Rappeler qu’il est né à Fontenay-le-Comte, dépendant alors de la province du Poitou, et qu’il fut une figure exemplaire de l’humanisme à la Renaissance, ne touche vraiment que les érudits. Et tout effort de mémoire est vain si l’on rappelle que Viète fut mathématicien, car l’intelligentsia française, du moins celle d’un certain âge, a une revanche à prendre sur les mathématiques du lycée, mathématiques qui la rappellent toujours à la modestie. La phrase : « je n’ai jamais été bon en mathématiques », n’est-elle pas un passeport d’élégance médiatique ? Le génie mathématique a rarement été en France un gage de célébrité.
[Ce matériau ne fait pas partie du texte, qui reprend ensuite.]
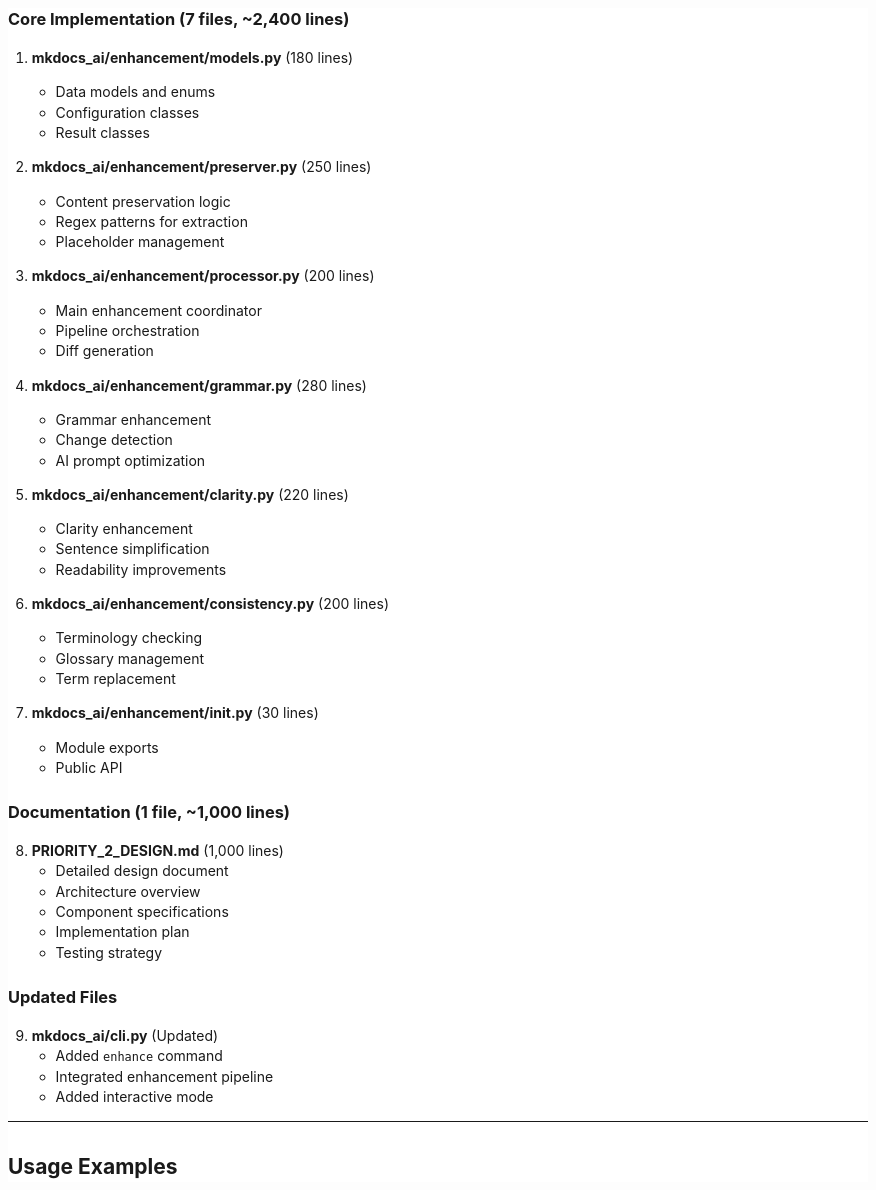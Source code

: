 ### Core Implementation (7 files, ~2,400 lines)

1. **mkdocs_ai/enhancement/models.py** (180 lines)
   - Data models and enums
   - Configuration classes
   - Result classes

2. **mkdocs_ai/enhancement/preserver.py** (250 lines)
   - Content preservation logic
   - Regex patterns for extraction
   - Placeholder management

3. **mkdocs_ai/enhancement/processor.py** (200 lines)
   - Main enhancement coordinator
   - Pipeline orchestration
   - Diff generation

4. **mkdocs_ai/enhancement/grammar.py** (280 lines)
   - Grammar enhancement
   - Change detection
   - AI prompt optimization

5. **mkdocs_ai/enhancement/clarity.py** (220 lines)
   - Clarity enhancement
   - Sentence simplification
   - Readability improvements

6. **mkdocs_ai/enhancement/consistency.py** (200 lines)
   - Terminology checking
   - Glossary management
   - Term replacement

7. **mkdocs_ai/enhancement/__init__.py** (30 lines)
   - Module exports
   - Public API

### Documentation (1 file, ~1,000 lines)

8. **PRIORITY_2_DESIGN.md** (1,000 lines)
   - Detailed design document
   - Architecture overview
   - Component specifications
   - Implementation plan
   - Testing strategy

### Updated Files

9. **mkdocs_ai/cli.py** (Updated)
   - Added `enhance` command
   - Integrated enhancement pipeline
   - Added interactive mode

---

## Usage Examples
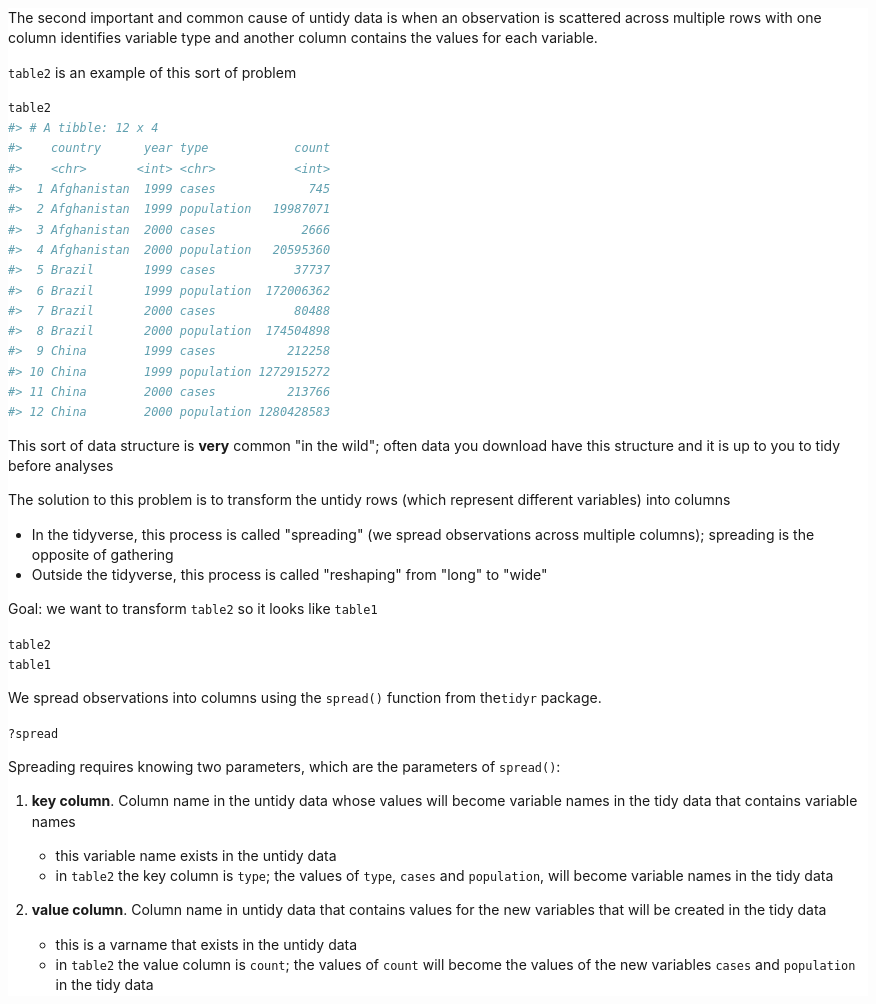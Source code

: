 The second important and common cause of untidy data is when an observation is scattered across multiple rows with one column identifies variable type and another column contains the values for each variable.

`table2` is an example of this sort of problem

```r
table2
#> # A tibble: 12 x 4
#>    country      year type            count
#>    <chr>       <int> <chr>           <int>
#>  1 Afghanistan  1999 cases             745
#>  2 Afghanistan  1999 population   19987071
#>  3 Afghanistan  2000 cases            2666
#>  4 Afghanistan  2000 population   20595360
#>  5 Brazil       1999 cases           37737
#>  6 Brazil       1999 population  172006362
#>  7 Brazil       2000 cases           80488
#>  8 Brazil       2000 population  174504898
#>  9 China        1999 cases          212258
#> 10 China        1999 population 1272915272
#> 11 China        2000 cases          213766
#> 12 China        2000 population 1280428583
```

This sort of data structure is __very__ common "in the wild"; often data you download have this structure and it is up to you to tidy before analyses

The solution to this problem is to transform the untidy rows (which represent different variables) into columns

- In the tidyverse, this process is called "spreading" (we spread observations across multiple columns); spreading is the opposite of gathering
- Outside the tidyverse, this process is called "reshaping" from "long" to "wide"

Goal: we want to transform `table2` so it looks like `table1`

```r
table2
table1
```

We spread observations into columns using the `spread()` function from the`tidyr` package. 

```r
?spread
```

Spreading requires knowing two parameters, which are the parameters of `spread()`:

1. __key column__. Column name in the untidy data whose values will become variable names in the tidy data
that contains variable names
    - this variable name exists in the untidy data
    - in `table2` the key column is `type`; the values of `type`, `cases` and `population`, will become variable names in the tidy data 

1. __value column__. Column name in untidy data that contains values for the new variables that will be created in the tidy data
    - this is a varname that exists in the untidy data
    - in `table2` the value column is `count`; the values of `count` will become the values of the new variables `cases` and `population` in the tidy data
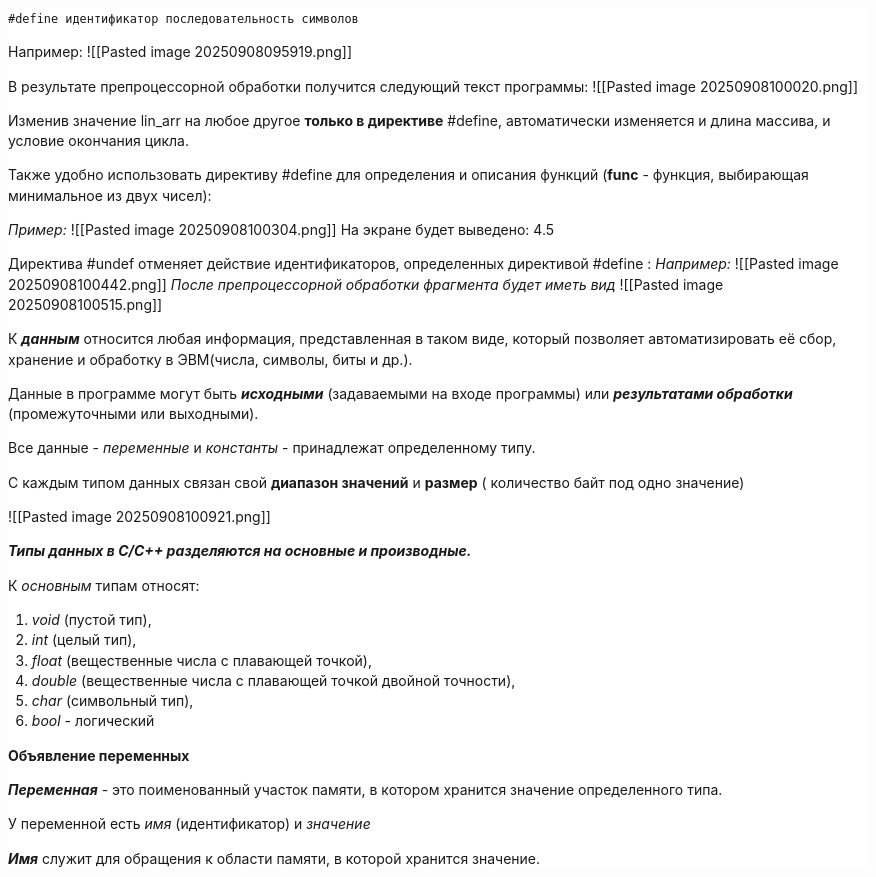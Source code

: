 	#define идентификатор последовательность символов

Например: 
![[Pasted image 20250908095919.png]]

В результате препроцессорной обработки получится следующий текст программы:
![[Pasted image 20250908100020.png]]

Изменив значение lin_arr на любое другое **только в директиве** #define, автоматически изменяется и длина массива, и условие окончания цикла.

Также удобно использовать директиву #define для определения и описания функций (**func** - функция, выбирающая минимальное из двух чисел):

*Пример:*
![[Pasted image 20250908100304.png]]
На экране будет выведено: 4.5

Директива #undef отменяет действие идентификаторов, определенных директивой #define : 
*Например:*
![[Pasted image 20250908100442.png]]
*После препроцессорной обработки фрагмента будет иметь вид*
![[Pasted image 20250908100515.png]]

К ***данным*** относится любая информация, представленная в таком виде, который позволяет автоматизировать её сбор, хранение и обработку в ЭВМ(числа, символы, биты и др.).

Данные в программе могут быть ***исходными*** (задаваемыми на входе программы) или ***результатами обработки*** (промежуточными или выходными).

Все данные - *переменные* и *константы* - принадлежат определенному типу.

С каждым типом данных связан свой **диапазон значений** и **размер** ( количество байт под одно значение)

![[Pasted image 20250908100921.png]]

***Типы данных в C/C++ разделяются на основные и производные.***

К *основным* типам относят: 
1) *void* (пустой тип),
2) *int* (целый тип),
3) *float* (вещественные числа с плавающей точкой),
4) *double* (вещественные числа с плавающей точкой двойной точности),
5) *char* (символьный тип),
6) *bool* - логический

**Объявление переменных**

***Переменная*** - это поименованный участок памяти, в котором хранится значение определенного типа.

У переменной есть *имя* (идентификатор) и *значение*

***Имя*** служит для обращения к области памяти, в которой хранится значение.
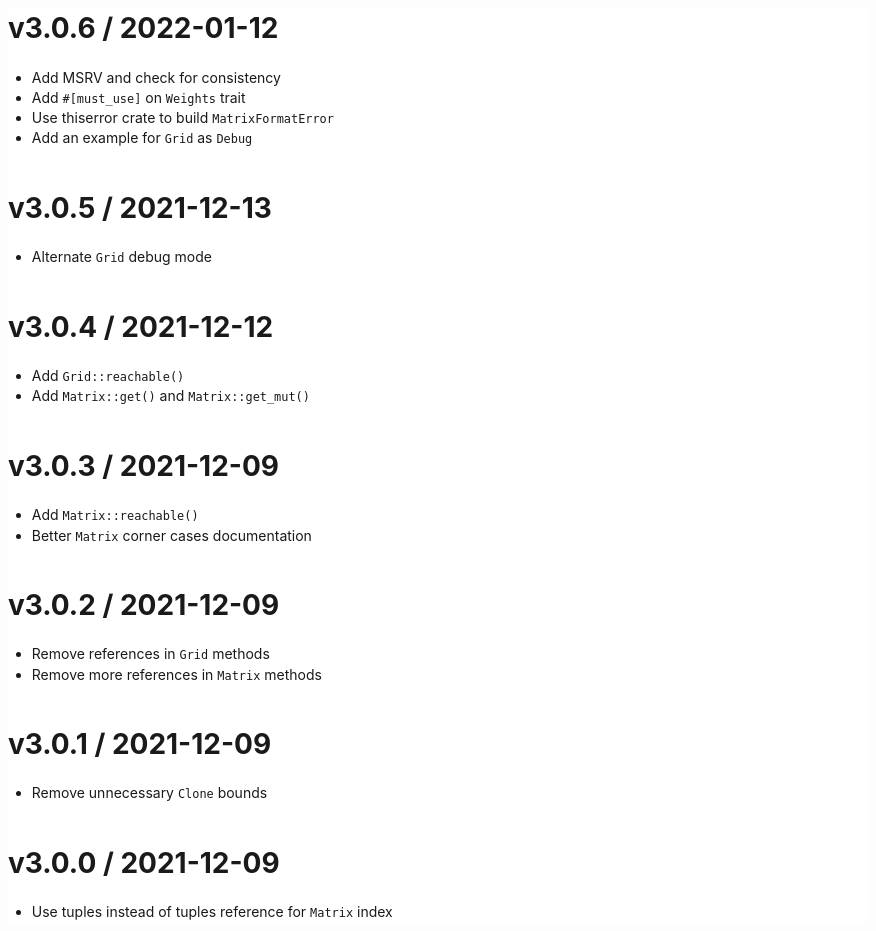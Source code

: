v3.0.6 / 2022-01-12
===================

  * Add MSRV and check for consistency
  * Add `#[must_use]` on `Weights` trait
  * Use thiserror crate to build `MatrixFormatError`
  * Add an example for `Grid` as `Debug`

v3.0.5 / 2021-12-13
===================

  * Alternate `Grid` debug mode

v3.0.4 / 2021-12-12
===================

  * Add `Grid::reachable()`
  * Add `Matrix::get()` and `Matrix::get_mut()`

v3.0.3 / 2021-12-09
===================

  * Add `Matrix::reachable()`
  * Better `Matrix` corner cases documentation

v3.0.2 / 2021-12-09
===================

  * Remove references in `Grid` methods
  * Remove more references in `Matrix` methods

v3.0.1 / 2021-12-09
===================

  * Remove unnecessary `Clone` bounds

v3.0.0 / 2021-12-09
===================

  * Use tuples instead of tuples reference for `Matrix` index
C’est aussi bien le hasard d’un défi lancé par l’ambassadeur espagnol qui fit repérer Viète comme mathématicien à la cour d’Henri IV. Au moins c’est à Rome que son déchiffrement du code secret espagnol lui valut le soupçon de pratiquer la magie, et Viète trouva la bonne réponse en expliquant sa méthode par écrit en 1590. Mais les mathématiciens eux-mêmes n’ont pas attribué le nom de Viète à un théorème. Pourquoi ? Parce que l’oeuvre de Viète, la plus forte au XVIe siècle, a tellement fécondé les mathématiques qu’elle s’y est perdue. À la façon dont le papillon fait oublier la chrysalide. Si avare de se trouver des devanciers, Descartes avouait pourtant qu’il était parti des mathématiques auxquelles Viète était arrivé.

Les textes de Viète, publiés à compte d’auteur, et par un homme qui ne fut jamais professeur dans une université,s’arrachaient encore chez les spécialistes au milieu du XVIIe siècle. Comment le caractériser en quelques mots ? Peut-être en faisant valoir sa capacité à faire de la manipulation de la langue algébrique un raisonnement, maintenant par cette langue toujours visible l’objet du calcul. Est symbolique de ce fait que dans l’écriture de tout problème géométrique, Viète distingua les quantités inconnues des quantités constantes par l’usage opposé des voyelles et des consonnes.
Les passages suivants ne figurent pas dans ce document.